> Task instructions
Copy, from the data below, each line that has the word "Approach".

Collected data:
================
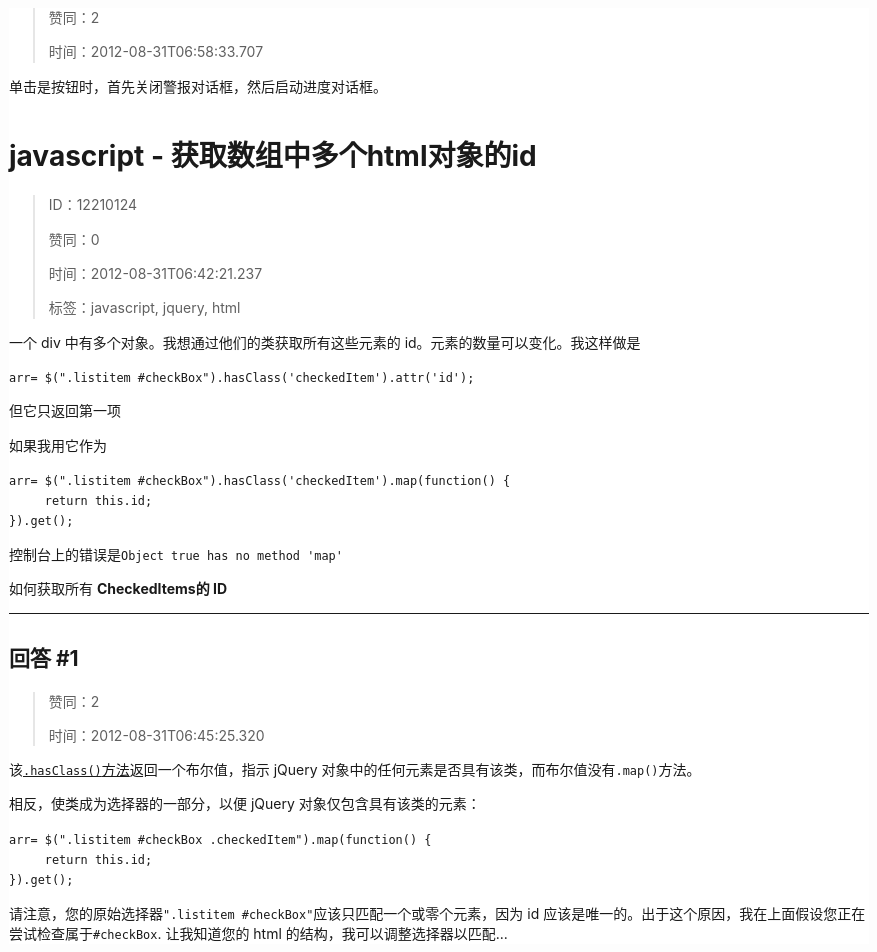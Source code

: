 > 赞同：2
> 
> 时间：2012-08-31T06:58:33.707

单击是按钮时，首先关闭警报对话框，然后启动进度对话框。

# javascript - 获取数组中多个html对象的id

> ID：12210124
> 
> 赞同：0
> 
> 时间：2012-08-31T06:42:21.237
> 
> 标签：javascript, jquery, html

一个 div 中有多个对象。我想通过他们的类获取所有这些元素的 id。元素的数量可以变化。我这样做是

```
arr= $(".listitem #checkBox").hasClass('checkedItem').attr('id'); 
```

但它只返回第一项

如果我用它作为

```
arr= $(".listitem #checkBox").hasClass('checkedItem').map(function() {
     return this.id;
}).get(); 
```

控制台上的错误是`Object true has no method 'map'`

如何获取所有 **CheckedItems的 ID**

* * *

## 回答 #1

> 赞同：2
> 
> 时间：2012-08-31T06:45:25.320

该[`.hasClass()`方法](http://api.jquery.com/hasClass/)返回一个布尔值，指示 jQuery 对象中的任何元素是否具有该类，而布尔值没有`.map()`方法。

相反，使类成为选择器的一部分，以便 jQuery 对象仅包含具有该类的元素：

```
arr= $(".listitem #checkBox .checkedItem").map(function() {
     return this.id;
}).get(); 
```

请注意，您的原始选择器`".listitem #checkBox"`应该只匹配一个或零个元素，因为 id 应该是唯一的。出于这个原因，我在上面假设您正在尝试检查属于`#checkBox`. 让我知道您的 html 的结构，我可以调整选择器以匹配...
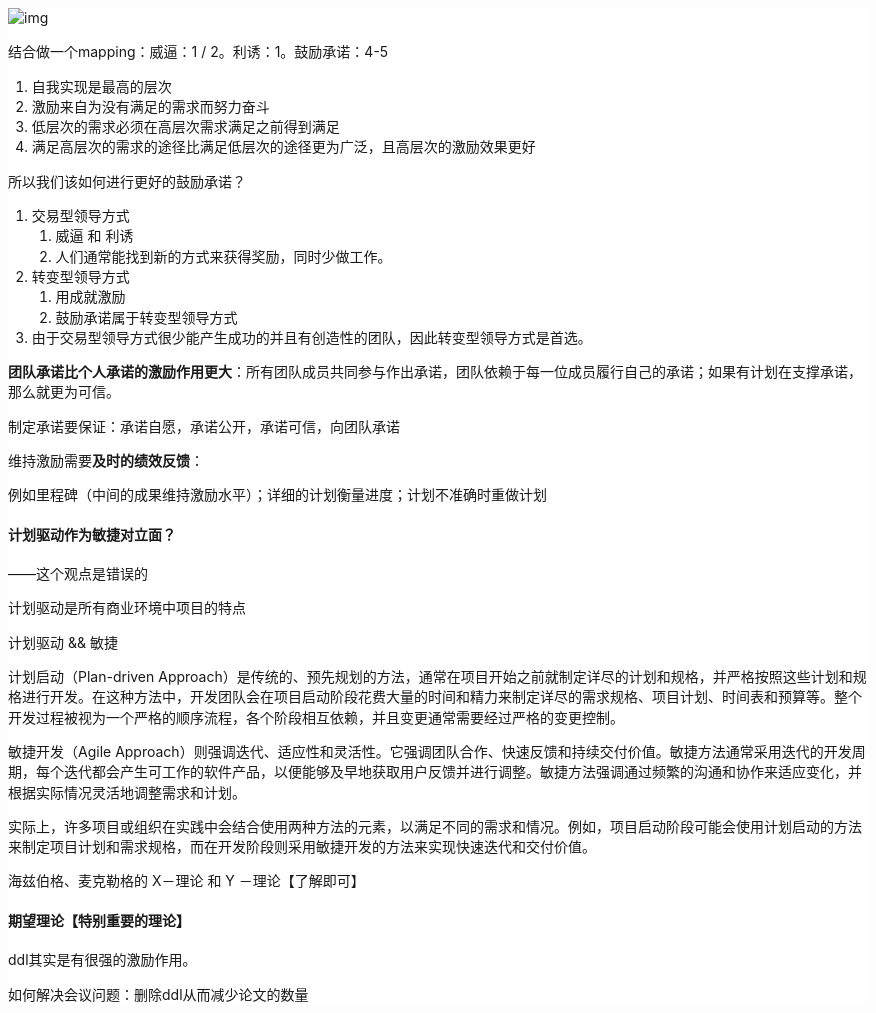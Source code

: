 ![img](https://spricoder.oss-cn-shanghai.aliyuncs.com/2021-software-quality-management/img/lec3/1.jpg)

结合做一个mapping：威逼：1 / 2。利诱：1。鼓励承诺：4-5

1. 自我实现是最高的层次
2. 激励来自为没有满足的需求而努力奋斗
3. 低层次的需求必须在高层次需求满足之前得到满足
4. 满足高层次的需求的途径比满足低层次的途径更为广泛，且高层次的激励效果更好



所以我们该如何进行更好的鼓励承诺？

1. 交易型领导方式
   1. 威逼 和 利诱
   2. 人们通常能找到新的方式来获得奖励，同时少做工作。
2. 转变型领导方式
   1. 用成就激励
   1. 鼓励承诺属于转变型领导方式
3. 由于交易型领导方式很少能产生成功的并且有创造性的团队，因此转变型领导方式是首选。



**团队承诺比个人承诺的激励作用更大**：所有团队成员共同参与作出承诺，团队依赖于每一位成员履行自己的承诺；如果有计划在支撑承诺，那么就更为可信。

制定承诺要保证：承诺自愿，承诺公开，承诺可信，向团队承诺



维持激励需要**及时的绩效反馈**：

例如里程碑（中间的成果维持激励水平）；详细的计划衡量进度；计划不准确时重做计划



#### 计划驱动作为敏捷对立面？

——这个观点是错误的

计划驱动是所有商业环境中项目的特点

计划驱动 && 敏捷

计划启动（Plan-driven Approach）是传统的、预先规划的方法，通常在项目开始之前就制定详尽的计划和规格，并严格按照这些计划和规格进行开发。在这种方法中，开发团队会在项目启动阶段花费大量的时间和精力来制定详尽的需求规格、项目计划、时间表和预算等。整个开发过程被视为一个严格的顺序流程，各个阶段相互依赖，并且变更通常需要经过严格的变更控制。

敏捷开发（Agile Approach）则强调迭代、适应性和灵活性。它强调团队合作、快速反馈和持续交付价值。敏捷方法通常采用迭代的开发周期，每个迭代都会产生可工作的软件产品，以便能够及早地获取用户反馈并进行调整。敏捷方法强调通过频繁的沟通和协作来适应变化，并根据实际情况灵活地调整需求和计划。

实际上，许多项目或组织在实践中会结合使用两种方法的元素，以满足不同的需求和情况。例如，项目启动阶段可能会使用计划启动的方法来制定项目计划和需求规格，而在开发阶段则采用敏捷开发的方法来实现快速迭代和交付价值。



海兹伯格、麦克勒格的 X－理论 和 Y －理论【了解即可】



#### 期望理论【特别重要的理论】

ddl其实是有很强的激励作用。

如何解决会议问题：删除ddl从而减少论文的数量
================
> Reply
计划启动（Plan-driven Approach）是传统的、预先规划的方法，通常在项目开始之前就制定详尽的计划和规格，并严格按照这些计划和规格进行开发。在这种方法中，开发团队会在项目启动阶段花费大量的时间和精力来制定详尽的需求规格、项目计划、时间表和预算等。整个开发过程被视为一个严格的顺序流程，各个阶段相互依赖，并且变更通常需要经过严格的变更控制。
敏捷开发（Agile Approach）则强调迭代、适应性和灵活性。它强调团队合作、快速反馈和持续交付价值。敏捷方法通常采用迭代的开发周期，每个迭代都会产生可工作的软件产品，以便能够及早地获取用户反馈并进行调整。敏捷方法强调通过频繁的沟通和协作来适应变化，并根据实际情况灵活地调整需求和计划。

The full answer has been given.